The task → The pictures in the listing below are to be skipped, while the lines between the line holding "- Service Worker" and the line holding "Photos and videos", inclusive, are to be output exactly.

── Supplied material

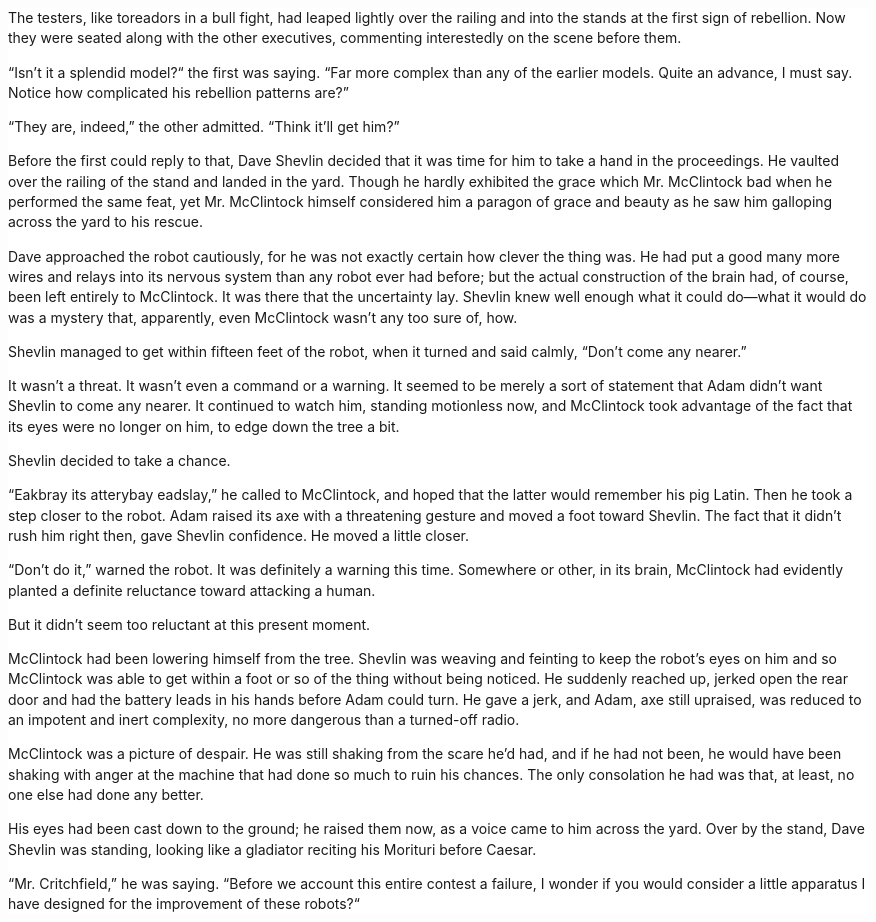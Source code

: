 The testers, like toreadors in a bull fight, had leaped lightly over the railing and into the stands at the first sign of rebellion. Now they were seated along with the other executives, commenting in­terestedly on the scene before them.

“Isn’t it a splendid model?“ the first was saying. “Far more complex than any of the earlier models. Quite an advance, I must say. Notice how complicated his re­bellion patterns are?”

“They are, indeed,” the other admitted. “Think it’ll get him?”

Before the first could reply to that, Dave Shevlin decided that it was time for him to take a hand in the proceedings. He vaulted over the railing of the stand and landed in the yard. Though he hardly exhibited the grace which Mr. McClintock bad when he performed the same feat, yet Mr. McClintock himself considered him a paragon of grace and beauty as he saw him galloping across the yard to his rescue.

Dave approached the robot cau­tiously, for he was not exactly cer­tain how clever the thing was. He had put a good many more wires and relays into its nervous system than any robot ever had before; but the actual con­struction of the brain had, of course, been left entirely to McClintock. It was there that the uncertainty lay. Shevlin knew well enough what it could do—what it would do was a mystery that, apparently, even McClintock wasn’t any too sure of, how.

Shevlin managed to get within fifteen feet of the robot, when it turned and said calmly, “Don’t come any nearer.” 

It wasn’t a threat. It wasn’t even a command or a warning. It seemed to be merely a sort of statement that Adam didn’t want Shevlin to come any nearer. It continued to watch him, standing mo­tionless now, and McClintock took ad­vantage of the fact that its eyes were no longer on him, to edge down the tree a bit.

Shevlin decided to take a chance.

“Eakbray its atterybay eadslay,” he called to McClintock, and hoped that the latter would remember his pig Latin. Then he took a step closer to the robot. Adam raised its axe with a threatening gesture and moved a foot toward Shevlin. The fact that it didn’t rush him right then, gave Shevlin confidence. He moved a little closer.

“Don’t do it,” warned the robot. It was definitely a warning this time. Some­where or other, in its brain, McClintock had evidently planted a definite reluctance toward attacking a human.

But it didn’t seem too reluctant at this present moment.

McClintock had been lowering himself from the tree. Shevlin was weaving and feinting to keep the robot’s eyes on him and so McClintock was able to get within a foot or so of the thing without being noticed. He suddenly reached up, jerked open the rear door and had the battery leads in his hands before Adam could turn. He gave a jerk, and Adam, axe still up­raised, was reduced to an impotent and inert complexity, no more dangerous than a turned-off radio.

McClintock was a picture of despair. He was still shaking from the scare he’d had, and if he had not been, he would have been shaking with anger at the machine that had done so much to ruin his chances. The only consolation he had was that, at least, no one else had done any better.

His eyes had been cast down to the ground; he raised them now, as a voice came to him across the yard. Over by the stand, Dave Shevlin was standing, looking like a gladiator reciting his Morituri before Caesar.

“Mr. Critchfield,” he was saying. “Be­fore we account this entire contest a failure, I wonder if you would consider a little apparatus I have designed for the improvement of these robots?“
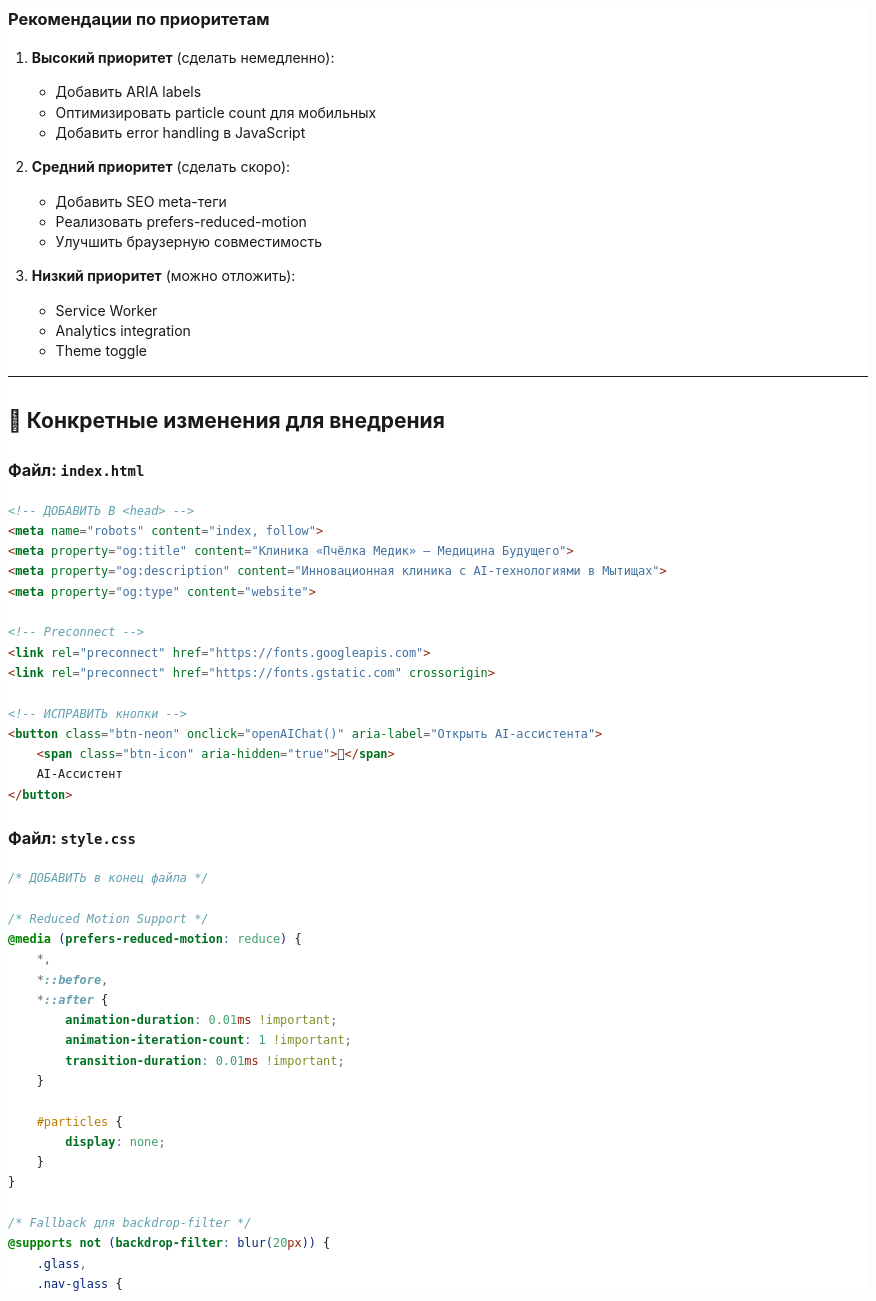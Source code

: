 ### Рекомендации по приоритетам

1. **Высокий приоритет** (сделать немедленно):
   - Добавить ARIA labels
   - Оптимизировать particle count для мобильных
   - Добавить error handling в JavaScript

2. **Средний приоритет** (сделать скоро):
   - Добавить SEO meta-теги
   - Реализовать prefers-reduced-motion
   - Улучшить браузерную совместимость

3. **Низкий приоритет** (можно отложить):
   - Service Worker
   - Analytics integration
   - Theme toggle

---

## 🎯 Конкретные изменения для внедрения

### Файл: `index.html`

```html
<!-- ДОБАВИТЬ В <head> -->
<meta name="robots" content="index, follow">
<meta property="og:title" content="Клиника «Пчёлка Медик» — Медицина Будущего">
<meta property="og:description" content="Инновационная клиника с AI-технологиями в Мытищах">
<meta property="og:type" content="website">

<!-- Preconnect -->
<link rel="preconnect" href="https://fonts.googleapis.com">
<link rel="preconnect" href="https://fonts.gstatic.com" crossorigin>

<!-- ИСПРАВИТЬ кнопки -->
<button class="btn-neon" onclick="openAIChat()" aria-label="Открыть AI-ассистента">
    <span class="btn-icon" aria-hidden="true">🤖</span>
    AI-Ассистент
</button>
```

### Файл: `style.css`

```css
/* ДОБАВИТЬ в конец файла */

/* Reduced Motion Support */
@media (prefers-reduced-motion: reduce) {
    *,
    *::before,
    *::after {
        animation-duration: 0.01ms !important;
        animation-iteration-count: 1 !important;
        transition-duration: 0.01ms !important;
    }

    #particles {
        display: none;
    }
}

/* Fallback для backdrop-filter */
@supports not (backdrop-filter: blur(20px)) {
    .glass,
    .nav-glass {
```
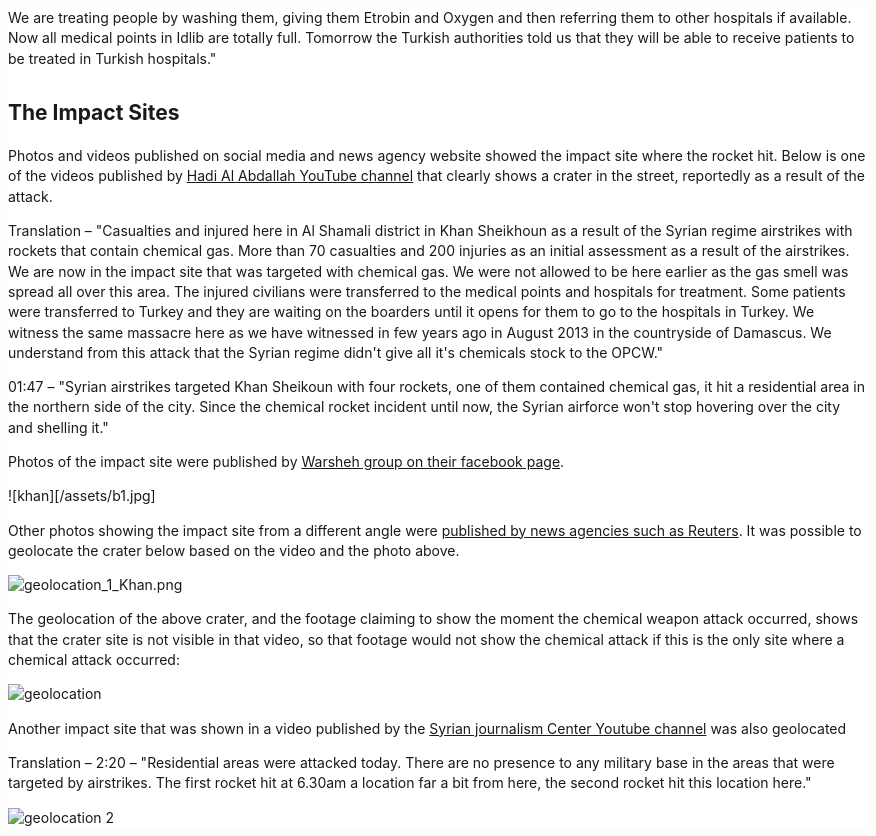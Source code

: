 We are treating people by washing them, giving them Etrobin and Oxygen and then referring them to other hospitals if available. Now all medical points in Idlib are totally full. Tomorrow the Turkish authorities told us that they will be able to receive patients to be treated in Turkish hospitals."

## The Impact Sites

Photos and videos published on social media and news agency website showed the impact site where the rocket hit. Below is one of the videos published by [Hadi Al Abdallah YouTube channel][8] that clearly shows a crater in the street, reportedly as a result of the attack.

Translation – "Casualties and injured here in Al Shamali district in Khan Sheikhoun as a result of the Syrian regime airstrikes with rockets that contain chemical gas. More than 70 casualties and 200 injuries as an initial assessment as a result of the airstrikes. We are now in the impact site that was targeted with chemical gas. We were not allowed to be here earlier as the gas smell was spread all over this area. The injured civilians were transferred to the medical points and hospitals for treatment. Some patients were transferred to Turkey and they are waiting on the boarders until it opens for them to go to the hospitals in Turkey. We witness the same massacre here as we have witnessed in few years ago in August 2013 in the countryside of Damascus. We understand from this attack that the Syrian regime didn't give all it's chemicals stock to the OPCW."

01:47 – "Syrian airstrikes targeted Khan Sheikoun with four rockets, one of them contained chemical gas, it hit a residential area in the northern side of the city. Since the chemical rocket incident until now, the Syrian airforce won't stop hovering over the city and shelling it."

<iframe allowfullscreen="" src="https://www.youtube.com/embed/0bJw84eXALs" width="760" height="515" frameborder="0"></iframe>

Photos of the impact site were published by [Warsheh group on their facebook page][9].

![khan][/assets/b1.jpg]

Other photos showing the impact site from a different angle were [published by news agencies such as Reuters][10]. It was possible to geolocate the crater below based on the video and the photo above.  

![geolocation_1_Khan.png][11]  

The geolocation of the above crater, and the footage claiming to show the moment the chemical weapon attack occurred, shows that the crater site is not visible in that video, so that footage would not show the chemical attack if this is the only site where a chemical attack occurred:  

![geolocation][12]  

Another impact site that was shown in a video published by the [Syrian journalism Center Youtube channel][13] was also geolocated

Translation –  2:20 – "Residential areas were attacked today. There are no presence to any military base in the areas that were targeted by airstrikes. The first rocket hit at 6.30am a location far a bit from here, the second rocket hit this location here."

<iframe allowfullscreen="" src="https://www.youtube.com/embed/EnZxoLkb474" width="760" height="515" frameborder="0"></iframe>

![geolocation 2][14]  


[1]: https://goo.gl/maps/T58PgYZrZ8r
[2]: https://www.youtube.com/playlist?list=PLPC0Udeof3T5wl6rRYrvyGKoAd2W4XG46
[3]: http://www.amnestyusa.org/sites/default/custom-scripts/citizenevidence/
[4]: https://twitter.com/Agencynewshaq/status/849129791294930944
[5]: https://www.facebook.com/edlibEmc12/videos/1889428304604063/
[6]: https://twitter.com/DrShajulIslam/status/849145690613833728
[7]: https://www.youtube.com/watch?v=v6rqgSGclUw
[8]: https://www.youtube.com/channel/UCo_dRDd4m7fgCNdfwLAPKMA
[9]: https://www.facebook.com/permalink.php?story_fbid=1580000705361859&id=1140855475943053
[10]: https://ichef.bbci.co.uk/news/624/cpsprodpb/9975/production/_95458293_d4234a7b-5817-489f-9e09-e986d4cea8e1.jpg
[11]: /assets/geolocation_1_Khan.width-800.png
[12]: /assets/GE_13-6-2014_video2-4.width-800.png
[13]: https://www.youtube.com/channel/UCUuBtxlD8--AB9Q_1LV_Nnw
[14]: /assets/GE_28-9-2012_2_video.width-800.png
[15]: https://www.facebook.com/maaramediacenter/photos/a.222313004901998.1073741829.221452968321335/239932289806736/?type=3&theater
[16]: https://www.youtube.com/playlist?list=PLPC0Udeof3T6yQDO4TvcOQPPcS3WikME9
[17]: https://www.youtube.com/playlist?list=PLPC0Udeof3T66dQ7MM9YKhhtjtfjUZQGr
[18]: https://www.youtube.com/playlist?list=PLPC0Udeof3T7mrNLSDaNzsh8_JEnFCd9a
[19]: https://www.youtube.com/playlist?list=PLPC0Udeof3T4448X5lMbXOWXSECZxE9Dg
[20]: http://www.independent.co.uk/news/world/middle-east/syrian-civil-war-chemical-weapons-attack-idlib-hospital-bombed-khan-sheikhoun-gas-sarin-chlorine-a7665816.html
[21]: https://www.facebook.com/edlibEmc12/photos/pcb.1889429761270584/1889429741270586/?type=3&theater
[22]: /assets/17758314_1889429741270586_450301894920766305_o.width-800.png
[23]: https://www.youtube.com/watch?v=I9fWxtN6DQ8
[24]: https://www.youtube.com/watch?v=4yLmSJ_X6tk
[25]: /assets/bomb-before-opposite.width-800.png
[26]: /assets/bomb-after-opposite.width-800.png
[27]: https://sputniknews.com/middleeast/201704051052301312-syria-strikes-chemical-weapons-warehouse/
[28]: https://medium.com/@DFRLab/lie-in-the-sky-224186b6e98c
[29]: https://www.bellingcat.com/news/mena/2017/04/05/khan-sheikhoun-chemical-attack-evidence-far/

────

Exercise answer →
   - Service Worker
   - Analytics integration
   - Theme toggle

---

## 🎯 Конкретные изменения для внедрения

### Файл: `index.html`

```html
<!-- ДОБАВИТЬ В <head> -->
<meta name="robots" content="index, follow">
<meta property="og:title" content="Клиника «Пчёлка Медик» — Медицина Будущего">
<meta property="og:description" content="Инновационная клиника с AI-технологиями в Мытищах">
<meta property="og:type" content="website">

<!-- Preconnect -->
<link rel="preconnect" href="https://fonts.googleapis.com">
<link rel="preconnect" href="https://fonts.gstatic.com" crossorigin>

<!-- ИСПРАВИТЬ кнопки -->
<button class="btn-neon" onclick="openAIChat()" aria-label="Открыть AI-ассистента">
    <span class="btn-icon" aria-hidden="true">🤖</span>
    AI-Ассистент
</button>
```

### Файл: `style.css`

```css
/* ДОБАВИТЬ в конец файла */

/* Reduced Motion Support */
@media (prefers-reduced-motion: reduce) {
    *,
    *::before,
    *::after {
        animation-duration: 0.01ms !important;
        animation-iteration-count: 1 !important;
        transition-duration: 0.01ms !important;
    }

    #particles {
        display: none;
    }
}

/* Fallback для backdrop-filter */
@supports not (backdrop-filter: blur(20px)) {
    .glass,
    .nav-glass {
```
Source code

: We are treating people by washing them, giving them Etrobin and Oxygen and then referring them to other hospitals if available. Now all medical points in Idlib are totally full. Tomorrow the Turkish authorities told us that they will be able to receive patients to be treated in Turkish hospitals."

## The Impact Sites

Photos and videos published on social media and news agency website showed the impact site where the rocket hit. Below is one of the videos published by [Hadi Al Abdallah YouTube channel][8] that clearly shows a crater in the street, reportedly as a result of the attack.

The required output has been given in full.